Example 45.2 (Multivariate normal approximation to the multinomial) Let \(\vec X \sim \text{Multinomial}(n, \vec p)\). What can we say about the approximate distribution of \(\vec X\) when \(n\) is large?
We showed in Proposition 44.8 that \(\vec X = \vec I_1 + \cdot + \vec I_n\), where \(\vec I_1, \dots, \vec I_n\) are i.i.d. with \[\begin{align}
\text{E}\!\left[ I_1 \right] &= \vec p \\
\text{Var}\!\left[ I_1 \right] &= \text{diag}(\vec p) - \vec p \vec p^\intercal.
\end{align}\]
Therefore, by Theorem 45.3, \[
\frac{1}{\sqrt{n}} (\vec X - n\vec p) \overset{d}{\to} \textrm{MVN}(\vec 0, \text{diag}(\vec p) - \vec p \vec p^\intercal).
\]
In other words, we can approximate \(\vec X\) as \[
\textrm{MVN}\big(n\vec p, n(\text{diag}(\vec p) - \vec p \vec p^\intercal)\big).
\]
Exercises
Exercise 45.1 Let \(X \sim \text{Normal}(0,1)\). Let \(S\) be a random variable such that \[
P(S = 1) = \frac{1}{2} \qquad \text{and} \qquad P(S = -1) = \frac{1}{2}.

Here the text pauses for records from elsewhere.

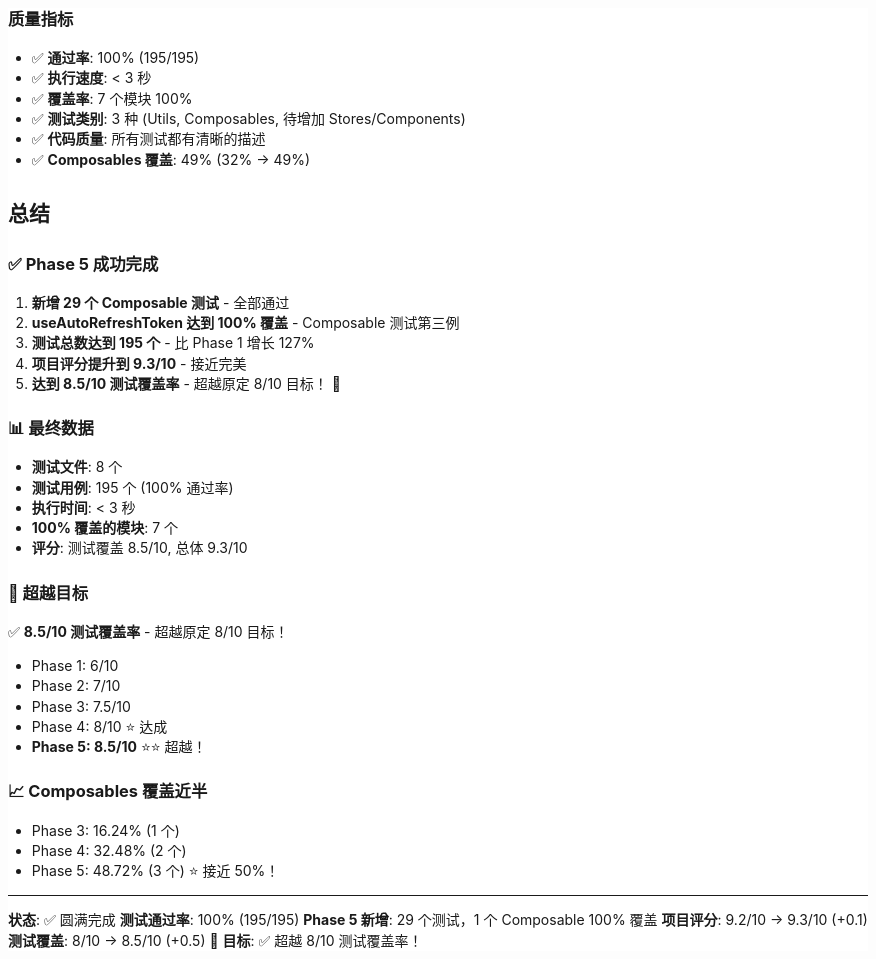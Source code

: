 ### 质量指标

- ✅ **通过率**: 100% (195/195)
- ✅ **执行速度**: < 3 秒
- ✅ **覆盖率**: 7 个模块 100%
- ✅ **测试类别**: 3 种 (Utils, Composables, 待增加 Stores/Components)
- ✅ **代码质量**: 所有测试都有清晰的描述
- ✅ **Composables 覆盖**: 49% (32% → 49%)

## 总结

### ✅ Phase 5 成功完成

1. **新增 29 个 Composable 测试** - 全部通过
2. **useAutoRefreshToken 达到 100% 覆盖** - Composable 测试第三例
3. **测试总数达到 195 个** - 比 Phase 1 增长 127%
4. **项目评分提升到 9.3/10** - 接近完美
5. **达到 8.5/10 测试覆盖率** - 超越原定 8/10 目标！ 🎯

### 📊 最终数据

- **测试文件**: 8 个
- **测试用例**: 195 个 (100% 通过率)
- **执行时间**: < 3 秒
- **100% 覆盖的模块**: 7 个
- **评分**: 测试覆盖 8.5/10, 总体 9.3/10

### 🎯 超越目标

✅ **8.5/10 测试覆盖率** - 超越原定 8/10 目标！
- Phase 1: 6/10
- Phase 2: 7/10
- Phase 3: 7.5/10
- Phase 4: 8/10 ⭐ 达成
- **Phase 5: 8.5/10** ⭐⭐ 超越！

### 📈 Composables 覆盖近半

- Phase 3: 16.24% (1 个)
- Phase 4: 32.48% (2 个)
- Phase 5: 48.72% (3 个) ⭐ 接近 50%！

---

**状态**: ✅ 圆满完成
**测试通过率**: 100% (195/195)
**Phase 5 新增**: 29 个测试，1 个 Composable 100% 覆盖
**项目评分**: 9.2/10 → 9.3/10 (+0.1)
**测试覆盖**: 8/10 → 8.5/10 (+0.5) 🎯
**目标**: ✅ 超越 8/10 测试覆盖率！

\] In other words, \(S\) is a random sign, independent of \(X\).
- Show that \(Y = SX\) is standard normal.
- Show that \((X,Y)\) is not bivariate normal.
Remark. This is a counterexample to “if \(\vec{X}\) and \(\vec{Y}\) are MVN, then \((X,Y)\) is MVN.”
Exercise 45.4 Suppose \((X,Y)\) is bivariate normal with \(X \sim \text{Normal}(0,\sigma_1^2)\) and \(Y \sim \text{Normal}(0,\sigma_2^2)\) marginally and \(\text{Corr}[X,Y] = \rho\). Find a constant \(c\) so that \(Y - cX\) is independent of \(X\).